Hamburg Airport’s pioneering role
“We are convinced that our programme fulfils the goals of the Joint German Occupational Health & Safety Strategy (GDA) adopted by the federal and state governments together with the accident insurance companies,” says Michael Eggenschwiler, CEO of Hamburg Airport. “We are demonstrating viable approaches that enable companies to address and counteract the increasing incidence of musculoskeletal conditions in an effective, sustained way.” Ralph Beisel, Managing Director of the German Airports Association, has described Hamburg Airport as a pioneer in innovative projects to reduce musculoskeletal conditions. Hamburg Airport has received several awards from the City of Hamburg for its exemplary occupational health and safety efforts.
Preparing for demographic change
Rising demand in the aviation industry, in conjunction with demographic change is having an effect on health management at Hamburg Airport in general and particularly in the area of aircraft and baggage handling, where personnel resources are already limited. The current average employee age at Hamburg Airport is 47, and the workforce is continually ageing. At the same time, the daily work performed by employees is becoming more and more complex and varied. An additional factor which cannot be ignored is that the historical motto ‘leave it to the next generation’ no longer matches reality. Various studies and reports have reached the conclusion that just 35 per cent of today’s youth are in very good health.
Hamburg Airport is responding to the new reality with an additional package of measures alongside the training and therapy concept, focusing on employee health across all divisions and departments.

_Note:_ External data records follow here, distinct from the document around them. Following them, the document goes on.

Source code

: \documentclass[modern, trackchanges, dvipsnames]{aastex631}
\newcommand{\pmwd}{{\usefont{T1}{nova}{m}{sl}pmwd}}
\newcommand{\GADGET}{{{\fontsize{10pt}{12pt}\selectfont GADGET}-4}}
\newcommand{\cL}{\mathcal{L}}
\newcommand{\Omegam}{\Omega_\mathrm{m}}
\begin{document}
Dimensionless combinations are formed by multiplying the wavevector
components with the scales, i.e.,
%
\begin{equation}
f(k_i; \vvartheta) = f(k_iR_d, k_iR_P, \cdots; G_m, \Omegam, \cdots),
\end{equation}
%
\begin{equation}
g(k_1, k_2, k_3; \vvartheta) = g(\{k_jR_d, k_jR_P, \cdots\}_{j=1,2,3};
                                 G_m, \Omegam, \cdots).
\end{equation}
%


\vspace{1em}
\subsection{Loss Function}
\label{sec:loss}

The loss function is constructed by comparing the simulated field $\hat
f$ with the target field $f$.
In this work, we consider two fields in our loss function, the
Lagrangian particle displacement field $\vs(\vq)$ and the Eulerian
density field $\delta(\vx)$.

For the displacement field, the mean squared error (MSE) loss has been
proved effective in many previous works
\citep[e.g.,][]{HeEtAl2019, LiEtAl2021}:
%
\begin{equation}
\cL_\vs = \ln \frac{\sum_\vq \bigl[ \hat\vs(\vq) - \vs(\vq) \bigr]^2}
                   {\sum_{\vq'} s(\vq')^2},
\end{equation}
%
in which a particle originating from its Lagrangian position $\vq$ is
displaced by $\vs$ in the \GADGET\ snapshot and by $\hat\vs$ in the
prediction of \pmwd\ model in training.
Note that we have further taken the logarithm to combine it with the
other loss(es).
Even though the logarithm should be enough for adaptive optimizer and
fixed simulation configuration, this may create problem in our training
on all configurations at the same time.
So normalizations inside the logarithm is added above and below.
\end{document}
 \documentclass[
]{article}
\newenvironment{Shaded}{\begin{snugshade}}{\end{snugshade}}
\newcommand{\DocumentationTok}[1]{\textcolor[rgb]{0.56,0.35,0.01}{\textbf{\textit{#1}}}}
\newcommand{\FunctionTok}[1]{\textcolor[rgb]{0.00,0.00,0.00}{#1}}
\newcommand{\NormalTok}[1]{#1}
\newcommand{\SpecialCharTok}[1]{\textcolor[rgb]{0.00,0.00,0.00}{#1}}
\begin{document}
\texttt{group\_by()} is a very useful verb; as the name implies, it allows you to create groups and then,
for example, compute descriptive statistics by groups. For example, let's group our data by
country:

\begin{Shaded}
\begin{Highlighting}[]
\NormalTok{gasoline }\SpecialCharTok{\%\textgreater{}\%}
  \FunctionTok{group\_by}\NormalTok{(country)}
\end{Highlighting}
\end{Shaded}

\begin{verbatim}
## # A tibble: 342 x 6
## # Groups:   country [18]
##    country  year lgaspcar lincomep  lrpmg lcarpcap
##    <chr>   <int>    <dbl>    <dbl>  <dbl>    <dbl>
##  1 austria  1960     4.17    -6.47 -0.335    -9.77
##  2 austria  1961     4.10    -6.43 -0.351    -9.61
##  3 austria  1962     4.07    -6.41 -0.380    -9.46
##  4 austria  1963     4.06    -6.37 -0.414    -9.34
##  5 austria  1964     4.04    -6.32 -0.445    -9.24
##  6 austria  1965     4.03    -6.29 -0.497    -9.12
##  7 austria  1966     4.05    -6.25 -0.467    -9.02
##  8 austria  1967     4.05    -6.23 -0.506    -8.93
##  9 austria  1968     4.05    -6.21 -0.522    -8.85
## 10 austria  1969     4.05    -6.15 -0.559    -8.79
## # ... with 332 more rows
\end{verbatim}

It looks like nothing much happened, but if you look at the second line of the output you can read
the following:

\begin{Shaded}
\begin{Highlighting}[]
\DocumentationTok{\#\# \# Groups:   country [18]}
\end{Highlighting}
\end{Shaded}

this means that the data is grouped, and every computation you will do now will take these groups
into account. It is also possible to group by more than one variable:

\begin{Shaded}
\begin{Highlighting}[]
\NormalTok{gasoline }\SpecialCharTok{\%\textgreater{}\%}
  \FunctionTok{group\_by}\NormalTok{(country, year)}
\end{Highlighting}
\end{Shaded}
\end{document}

This includes subsidised medical massage, a free gym for employees, a works sport facility with football pitch, tennis courts, beach volleyball court and small sports hall for table tennis for example. The works sports teams also train at this facility and receive funding from the company. Preventive health checks such as screening for skin cancer and intestinal cancer are also on offer, along with flu vaccinations. Hydraulic equipment is being introduced in baggage handling to reduce the hard physical work of carrying suitcases. A comprehensive training programme and free information packs are available to all employees, covering such matters as ‘healthy management’, ‘coping with stress’, ‘health in shiftwork’, and ‘nutritional workshops’.
We are putting our most sustainable asset – our employees – at the centre of our corporate thinking and acting. We are ensuring that our service provision is sustainable and healthy. And in this way, we are increasing motivation and having a positive effect on employees’ private lives: a win-win situation.
Christian Noack has been Director of Ground Handling at Hamburg Airport since 1 January 2007. His career began in 1994 at Ogden Aviation where he served in various leadership roles until 2001, gaining a range of experience abroad. His final position with the company was as Manager Airport Services. Christian then served as Business Manager and Project Director for various companies in the aviation industry before being appointed Manager Strategy, Planning & Marketing at Aviation Handling Services GmbH at Hamburg Airport in June 2006. He has since taken on the leadership of the entire Ground Handling Division, which includes the role of Managing Director for various subsidiaries.